--- Exercise instructions ---
Identify each line below containing the string "Zugangscode" and copy it.

--- Listed records ---
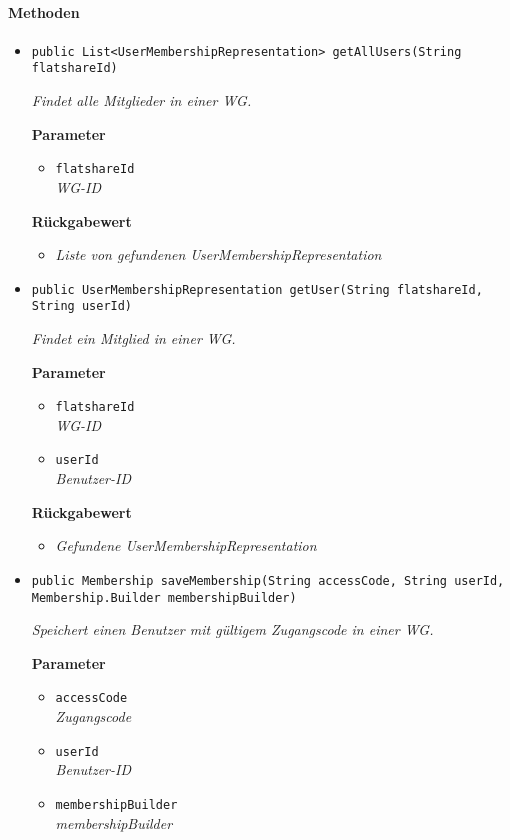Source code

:      \paragraph*{Methoden}
     \begin{itemize}
     	\item{\texttt{public List<UserMembershipRepresentation> getAllUsers(String flatshareId)}}
     	
     	\textit{Findet alle Mitglieder in einer WG.}
     	
     	\textbf{Parameter}
     	\begin{itemize}
     		\item\texttt{flatshareId}\\
     		\textit{WG-ID}
     	\end{itemize}
     	
     	\textbf{Rückgabewert} 
     	\begin{itemize}
     		\item\textit{Liste von gefundenen UserMembershipRepresentation}
     	\end{itemize}
     
     \item{\texttt{public UserMembershipRepresentation getUser(String flatshareId, String userId)}}
     	
     	\textit{Findet ein Mitglied in einer WG.}
     	
     	\textbf{Parameter}
     	\begin{itemize}
     		\item\texttt{flatshareId}\\
     		\textit{WG-ID}
     		\item\texttt{userId}\\
     		\textit{Benutzer-ID}
     	\end{itemize}
     	
     	\textbf{Rückgabewert}
     	\begin{itemize}
     		\item\textit{Gefundene UserMembershipRepresentation}
     	\end{itemize}
     
     \item{\texttt{public Membership saveMembership(String accessCode, String userId, Membership.Builder membershipBuilder)}}
     	
     	\textit{Speichert einen Benutzer mit gültigem Zugangscode in einer WG.}
     	
     	\textbf{Parameter}
     	\begin{itemize}
     		\item\texttt{accessCode}\\
     		\textit{Zugangscode}
     		\item\texttt{userId}\\
     		\textit{Benutzer-ID}
     		\item\texttt{membershipBuilder}\\
     		\textit{membershipBuilder}
     	\end{itemize}
     	

\end{itemize}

--- Written reply ---
     	\textit{Speichert einen Benutzer mit gültigem Zugangscode in einer WG.}
     		\textit{Zugangscode}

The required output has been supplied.